What we can do, however, is design our training materials with the eventuality of translation in mind from the start. What kinds of considerations does this call for? Let’s take a look.
#1 – Write for Translation Friendliness
The biggest thing to consider when designing training materials that will be translated is to be very careful in your writing. Avoiding plays on words, colloquialisms and overly complex phrasings that likely don’t translate the same way to other languages is a good start.
Along with this, write on a simpler level, around eighth grade English, because that’s about the point where translation to other languages smoothly reaches its limit.
#2 – Be Smart with Images
Avoid text in images where possible (as this will be a nuisance to alter for translation). Along with this, be selective of the imagery used, as gestures, symbols and cultural references will be lost on people from other parts of the world and serve to confound the process.

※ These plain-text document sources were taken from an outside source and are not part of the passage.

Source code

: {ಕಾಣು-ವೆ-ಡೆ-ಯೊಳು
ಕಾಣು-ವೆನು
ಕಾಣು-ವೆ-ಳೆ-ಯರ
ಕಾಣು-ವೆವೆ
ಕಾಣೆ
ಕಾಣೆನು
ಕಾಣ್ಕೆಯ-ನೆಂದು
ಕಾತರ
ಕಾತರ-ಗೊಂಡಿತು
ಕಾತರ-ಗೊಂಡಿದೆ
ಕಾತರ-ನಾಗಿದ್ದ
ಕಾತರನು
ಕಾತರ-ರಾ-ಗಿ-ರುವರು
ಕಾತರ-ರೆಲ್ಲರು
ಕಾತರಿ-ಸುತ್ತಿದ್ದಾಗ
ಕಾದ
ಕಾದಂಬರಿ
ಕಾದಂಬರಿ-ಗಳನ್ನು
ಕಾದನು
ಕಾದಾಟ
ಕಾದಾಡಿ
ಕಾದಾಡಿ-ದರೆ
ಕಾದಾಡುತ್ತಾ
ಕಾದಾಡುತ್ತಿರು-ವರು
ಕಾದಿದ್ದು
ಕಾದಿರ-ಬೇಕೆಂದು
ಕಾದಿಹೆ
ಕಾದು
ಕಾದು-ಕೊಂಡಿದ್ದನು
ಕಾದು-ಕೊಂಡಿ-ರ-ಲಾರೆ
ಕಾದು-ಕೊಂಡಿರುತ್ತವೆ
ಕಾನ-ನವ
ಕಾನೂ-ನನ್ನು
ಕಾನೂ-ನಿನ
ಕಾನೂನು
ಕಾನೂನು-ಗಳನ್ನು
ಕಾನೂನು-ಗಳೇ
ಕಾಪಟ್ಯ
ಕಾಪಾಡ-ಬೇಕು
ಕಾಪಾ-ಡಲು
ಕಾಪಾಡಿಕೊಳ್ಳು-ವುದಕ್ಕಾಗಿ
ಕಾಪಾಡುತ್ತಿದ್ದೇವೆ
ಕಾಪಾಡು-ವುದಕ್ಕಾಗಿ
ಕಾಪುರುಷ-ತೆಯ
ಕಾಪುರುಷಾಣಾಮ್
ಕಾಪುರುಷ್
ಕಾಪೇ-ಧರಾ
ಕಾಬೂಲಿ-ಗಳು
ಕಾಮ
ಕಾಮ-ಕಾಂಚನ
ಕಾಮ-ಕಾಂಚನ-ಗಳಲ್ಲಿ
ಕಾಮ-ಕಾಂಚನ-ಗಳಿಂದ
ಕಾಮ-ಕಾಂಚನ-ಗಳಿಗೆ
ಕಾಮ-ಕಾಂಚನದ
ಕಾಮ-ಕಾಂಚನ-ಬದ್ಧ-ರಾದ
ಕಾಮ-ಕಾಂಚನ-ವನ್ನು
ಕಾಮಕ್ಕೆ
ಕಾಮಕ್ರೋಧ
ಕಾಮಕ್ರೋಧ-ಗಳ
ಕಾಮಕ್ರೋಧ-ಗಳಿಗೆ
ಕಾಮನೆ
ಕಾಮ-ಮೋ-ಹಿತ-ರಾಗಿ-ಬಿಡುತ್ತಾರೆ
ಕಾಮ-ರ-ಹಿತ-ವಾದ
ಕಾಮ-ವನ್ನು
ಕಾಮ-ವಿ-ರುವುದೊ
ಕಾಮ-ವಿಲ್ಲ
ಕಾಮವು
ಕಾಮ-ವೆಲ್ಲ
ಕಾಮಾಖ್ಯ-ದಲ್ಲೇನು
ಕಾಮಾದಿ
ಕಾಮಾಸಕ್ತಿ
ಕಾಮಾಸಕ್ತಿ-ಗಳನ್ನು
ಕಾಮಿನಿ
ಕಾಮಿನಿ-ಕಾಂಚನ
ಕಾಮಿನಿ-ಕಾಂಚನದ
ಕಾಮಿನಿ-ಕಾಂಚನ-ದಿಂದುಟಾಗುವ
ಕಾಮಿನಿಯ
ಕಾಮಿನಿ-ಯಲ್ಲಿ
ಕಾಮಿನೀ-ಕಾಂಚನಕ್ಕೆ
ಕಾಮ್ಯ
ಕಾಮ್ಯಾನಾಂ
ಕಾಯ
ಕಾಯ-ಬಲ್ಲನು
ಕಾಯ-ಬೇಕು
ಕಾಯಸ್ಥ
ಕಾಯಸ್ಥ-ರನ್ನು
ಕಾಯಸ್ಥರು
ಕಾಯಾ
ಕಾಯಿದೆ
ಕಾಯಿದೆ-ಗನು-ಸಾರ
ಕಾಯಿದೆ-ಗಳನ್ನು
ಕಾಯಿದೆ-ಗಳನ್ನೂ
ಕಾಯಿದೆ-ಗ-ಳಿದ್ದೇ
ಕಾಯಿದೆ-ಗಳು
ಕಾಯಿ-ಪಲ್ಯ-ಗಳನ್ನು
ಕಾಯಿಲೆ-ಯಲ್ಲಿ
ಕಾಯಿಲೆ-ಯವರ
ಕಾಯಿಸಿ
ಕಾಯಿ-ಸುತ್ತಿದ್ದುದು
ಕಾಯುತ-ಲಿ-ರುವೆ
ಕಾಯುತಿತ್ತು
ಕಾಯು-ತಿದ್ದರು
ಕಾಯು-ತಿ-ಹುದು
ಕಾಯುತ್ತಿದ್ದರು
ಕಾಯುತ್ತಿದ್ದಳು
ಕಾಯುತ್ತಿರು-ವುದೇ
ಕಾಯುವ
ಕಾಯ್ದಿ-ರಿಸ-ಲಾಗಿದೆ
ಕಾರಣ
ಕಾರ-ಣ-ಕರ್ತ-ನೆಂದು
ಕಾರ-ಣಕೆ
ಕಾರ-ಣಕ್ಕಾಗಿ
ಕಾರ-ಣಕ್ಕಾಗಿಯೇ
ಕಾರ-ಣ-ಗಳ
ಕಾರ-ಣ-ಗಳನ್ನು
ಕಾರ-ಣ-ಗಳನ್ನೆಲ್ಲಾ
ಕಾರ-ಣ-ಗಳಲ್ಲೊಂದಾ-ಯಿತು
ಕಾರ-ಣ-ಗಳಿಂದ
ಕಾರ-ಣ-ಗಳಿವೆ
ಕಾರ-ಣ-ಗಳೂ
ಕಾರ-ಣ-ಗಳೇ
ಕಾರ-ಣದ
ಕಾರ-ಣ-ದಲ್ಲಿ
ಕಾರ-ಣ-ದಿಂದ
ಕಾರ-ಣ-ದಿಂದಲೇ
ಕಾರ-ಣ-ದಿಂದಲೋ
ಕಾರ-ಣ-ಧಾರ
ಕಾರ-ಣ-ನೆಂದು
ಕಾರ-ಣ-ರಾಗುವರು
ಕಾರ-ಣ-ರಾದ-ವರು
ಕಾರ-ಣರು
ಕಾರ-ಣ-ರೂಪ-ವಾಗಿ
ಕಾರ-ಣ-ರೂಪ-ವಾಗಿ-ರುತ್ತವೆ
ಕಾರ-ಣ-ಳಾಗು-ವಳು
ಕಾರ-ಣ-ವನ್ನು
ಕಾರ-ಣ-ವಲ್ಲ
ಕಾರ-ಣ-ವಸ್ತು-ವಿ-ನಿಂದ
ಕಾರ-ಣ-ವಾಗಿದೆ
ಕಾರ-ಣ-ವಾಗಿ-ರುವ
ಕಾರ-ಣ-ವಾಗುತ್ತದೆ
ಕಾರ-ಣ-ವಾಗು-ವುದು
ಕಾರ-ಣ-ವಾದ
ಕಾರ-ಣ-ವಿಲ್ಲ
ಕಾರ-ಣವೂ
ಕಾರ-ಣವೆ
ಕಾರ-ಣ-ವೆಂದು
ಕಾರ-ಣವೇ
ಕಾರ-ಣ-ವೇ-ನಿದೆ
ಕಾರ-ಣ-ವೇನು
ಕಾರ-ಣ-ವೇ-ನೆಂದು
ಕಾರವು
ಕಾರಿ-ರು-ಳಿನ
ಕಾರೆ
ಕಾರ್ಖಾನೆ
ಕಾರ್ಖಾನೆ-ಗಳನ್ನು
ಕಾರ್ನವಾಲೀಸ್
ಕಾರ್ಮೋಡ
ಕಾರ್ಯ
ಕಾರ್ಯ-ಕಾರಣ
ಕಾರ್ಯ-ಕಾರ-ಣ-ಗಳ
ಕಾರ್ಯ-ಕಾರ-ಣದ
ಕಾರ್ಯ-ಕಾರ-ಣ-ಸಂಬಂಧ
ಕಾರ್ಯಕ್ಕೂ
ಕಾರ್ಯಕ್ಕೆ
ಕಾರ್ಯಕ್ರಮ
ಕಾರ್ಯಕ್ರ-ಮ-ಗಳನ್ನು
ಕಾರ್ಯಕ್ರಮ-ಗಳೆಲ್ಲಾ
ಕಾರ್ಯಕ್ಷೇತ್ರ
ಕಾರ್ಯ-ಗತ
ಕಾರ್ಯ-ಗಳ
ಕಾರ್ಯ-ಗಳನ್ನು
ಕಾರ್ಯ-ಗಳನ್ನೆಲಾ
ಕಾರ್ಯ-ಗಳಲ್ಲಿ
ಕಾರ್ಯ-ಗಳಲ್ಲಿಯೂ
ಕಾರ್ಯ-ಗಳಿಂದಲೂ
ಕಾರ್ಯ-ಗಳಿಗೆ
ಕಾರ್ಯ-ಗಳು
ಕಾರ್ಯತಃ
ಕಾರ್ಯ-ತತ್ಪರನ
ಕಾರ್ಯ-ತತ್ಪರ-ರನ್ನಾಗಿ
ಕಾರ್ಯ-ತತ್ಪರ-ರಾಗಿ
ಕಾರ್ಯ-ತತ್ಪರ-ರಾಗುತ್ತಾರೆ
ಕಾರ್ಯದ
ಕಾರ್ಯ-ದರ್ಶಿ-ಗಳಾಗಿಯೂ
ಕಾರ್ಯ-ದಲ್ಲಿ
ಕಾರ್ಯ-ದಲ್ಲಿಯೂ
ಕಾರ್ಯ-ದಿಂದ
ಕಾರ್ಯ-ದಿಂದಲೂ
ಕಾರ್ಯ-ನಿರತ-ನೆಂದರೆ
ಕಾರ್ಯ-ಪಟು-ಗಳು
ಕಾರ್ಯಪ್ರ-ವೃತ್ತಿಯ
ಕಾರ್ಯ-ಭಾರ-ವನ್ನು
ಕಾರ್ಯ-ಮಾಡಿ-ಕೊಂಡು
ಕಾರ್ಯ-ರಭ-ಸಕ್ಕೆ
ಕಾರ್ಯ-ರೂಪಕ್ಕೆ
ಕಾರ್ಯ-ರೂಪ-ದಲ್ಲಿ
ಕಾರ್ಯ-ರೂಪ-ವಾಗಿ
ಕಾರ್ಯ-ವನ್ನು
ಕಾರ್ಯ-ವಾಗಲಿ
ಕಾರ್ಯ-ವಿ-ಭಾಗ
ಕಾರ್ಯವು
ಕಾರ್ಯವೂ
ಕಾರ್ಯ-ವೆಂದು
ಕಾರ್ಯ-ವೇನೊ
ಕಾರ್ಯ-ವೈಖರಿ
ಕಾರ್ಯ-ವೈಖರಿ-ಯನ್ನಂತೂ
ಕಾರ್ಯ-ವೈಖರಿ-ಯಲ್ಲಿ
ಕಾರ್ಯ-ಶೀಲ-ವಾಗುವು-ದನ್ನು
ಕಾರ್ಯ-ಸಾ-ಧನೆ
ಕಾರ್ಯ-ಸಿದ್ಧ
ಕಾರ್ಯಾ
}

#3 – Be Wise with Text Formatting
Not all languages use Roman letters (in fact more don’t than do), so the first thing to remember is to build your text encoding around the Unicode system which handles an extended set of symbols that covers most living languages. Along with this, and programmers are no strangers to this, rasterize your text where being used in scripts, as string resources or tables that are easy to find and edit, without mauling the rest of the design to fix and interpret them. Avoid any embedded text within scripts and stick to these tables as much as possible!
#4 – Be Aware of Text Scale
Be aware in placement of text fields and form layouts for training materials that translations can often be much longer than their English counterparts. In some cases, it can be less, but it’s always better to have unused space than concatenation and scaling issues due to text being too big for its allotted region of a document.
#5 – Avoid Hardcoded Typefaces
While most written languages have font counterparts to those available for English, they often don’t implement as well in other symbol sets. As a result, it’s a good idea to tabulate the formatting of typefaces and color schemes so that the translator can pick the best color and typeface to suit the culture and the intrinsic structure of the linguistic symbols being used.
Translating training materials is all about being considerate of the needs of translation when designing the materials. And, as we can see, the biggest rule of thumb is to overestimate spacing, be culturally neutral with visuals, and centralize the formatting and text so that it’s easy to change it without messing with the body of the document or any scripts being used.